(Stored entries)
=== Begin Enclosure ===
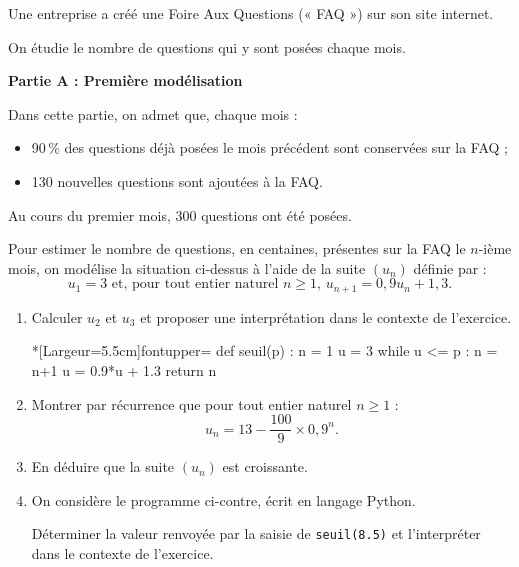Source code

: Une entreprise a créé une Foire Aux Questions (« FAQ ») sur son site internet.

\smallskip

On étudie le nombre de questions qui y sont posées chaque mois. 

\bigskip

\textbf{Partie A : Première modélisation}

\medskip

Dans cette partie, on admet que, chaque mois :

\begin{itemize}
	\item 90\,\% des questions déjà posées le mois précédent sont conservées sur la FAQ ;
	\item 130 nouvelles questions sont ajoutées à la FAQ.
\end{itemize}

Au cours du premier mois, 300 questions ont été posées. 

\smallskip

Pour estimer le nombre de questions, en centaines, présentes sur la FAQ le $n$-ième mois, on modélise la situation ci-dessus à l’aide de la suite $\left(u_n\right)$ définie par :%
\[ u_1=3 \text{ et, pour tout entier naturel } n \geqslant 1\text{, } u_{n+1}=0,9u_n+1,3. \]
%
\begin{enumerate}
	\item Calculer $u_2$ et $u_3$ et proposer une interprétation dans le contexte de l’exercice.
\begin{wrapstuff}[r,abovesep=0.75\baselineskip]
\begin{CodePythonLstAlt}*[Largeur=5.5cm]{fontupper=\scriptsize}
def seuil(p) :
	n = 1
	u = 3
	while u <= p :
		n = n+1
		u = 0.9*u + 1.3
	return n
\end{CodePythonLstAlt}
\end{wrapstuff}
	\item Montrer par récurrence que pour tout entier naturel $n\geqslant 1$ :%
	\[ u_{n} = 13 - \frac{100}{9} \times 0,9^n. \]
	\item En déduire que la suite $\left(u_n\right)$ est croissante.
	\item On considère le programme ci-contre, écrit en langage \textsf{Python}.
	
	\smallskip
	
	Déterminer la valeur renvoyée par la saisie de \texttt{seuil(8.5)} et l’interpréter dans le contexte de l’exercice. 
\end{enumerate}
=== End Enclosure ===
=== Begin Enclosure ===
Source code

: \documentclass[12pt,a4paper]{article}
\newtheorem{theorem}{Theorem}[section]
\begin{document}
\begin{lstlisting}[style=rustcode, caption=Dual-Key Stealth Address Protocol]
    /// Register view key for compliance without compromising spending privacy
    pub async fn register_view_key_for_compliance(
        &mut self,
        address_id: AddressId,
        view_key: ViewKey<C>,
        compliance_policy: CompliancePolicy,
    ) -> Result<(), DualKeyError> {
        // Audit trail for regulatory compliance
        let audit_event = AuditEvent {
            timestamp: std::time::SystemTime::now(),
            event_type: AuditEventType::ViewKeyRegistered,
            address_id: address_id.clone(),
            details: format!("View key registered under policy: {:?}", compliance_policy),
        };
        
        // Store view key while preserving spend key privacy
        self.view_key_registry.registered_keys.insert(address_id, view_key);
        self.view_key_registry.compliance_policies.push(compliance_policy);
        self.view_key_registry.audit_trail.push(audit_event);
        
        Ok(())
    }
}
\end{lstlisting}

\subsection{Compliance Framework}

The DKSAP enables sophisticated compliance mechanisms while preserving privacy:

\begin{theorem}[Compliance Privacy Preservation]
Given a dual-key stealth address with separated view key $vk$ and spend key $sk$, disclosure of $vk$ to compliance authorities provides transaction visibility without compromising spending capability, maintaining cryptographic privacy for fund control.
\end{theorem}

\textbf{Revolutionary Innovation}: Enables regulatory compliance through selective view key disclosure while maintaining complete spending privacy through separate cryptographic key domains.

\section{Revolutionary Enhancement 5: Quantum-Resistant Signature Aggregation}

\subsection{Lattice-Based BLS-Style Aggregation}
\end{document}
=== End Enclosure ===
=== Begin Enclosure ===
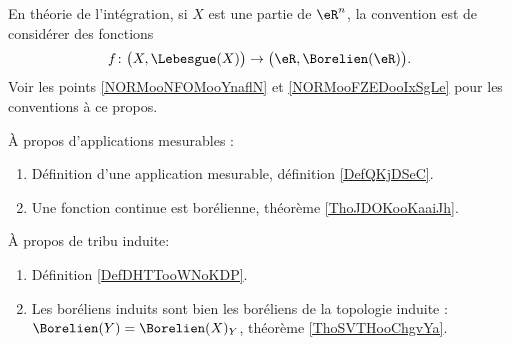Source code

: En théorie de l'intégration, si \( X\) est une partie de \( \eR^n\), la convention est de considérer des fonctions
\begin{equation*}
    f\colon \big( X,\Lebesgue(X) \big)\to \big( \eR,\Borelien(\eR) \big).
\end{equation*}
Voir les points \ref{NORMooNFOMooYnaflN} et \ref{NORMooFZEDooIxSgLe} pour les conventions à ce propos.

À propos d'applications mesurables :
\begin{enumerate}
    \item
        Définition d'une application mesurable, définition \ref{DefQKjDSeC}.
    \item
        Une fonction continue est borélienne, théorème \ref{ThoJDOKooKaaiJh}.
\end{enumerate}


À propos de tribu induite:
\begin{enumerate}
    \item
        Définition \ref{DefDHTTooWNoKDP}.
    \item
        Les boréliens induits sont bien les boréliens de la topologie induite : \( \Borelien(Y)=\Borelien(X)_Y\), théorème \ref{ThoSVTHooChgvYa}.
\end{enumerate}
=== End Enclosure ===
● **What the exercise asks**
Figure out how many lines above include the string "geqslant", then report that number and nothing else.

● **Output of the exercise**
2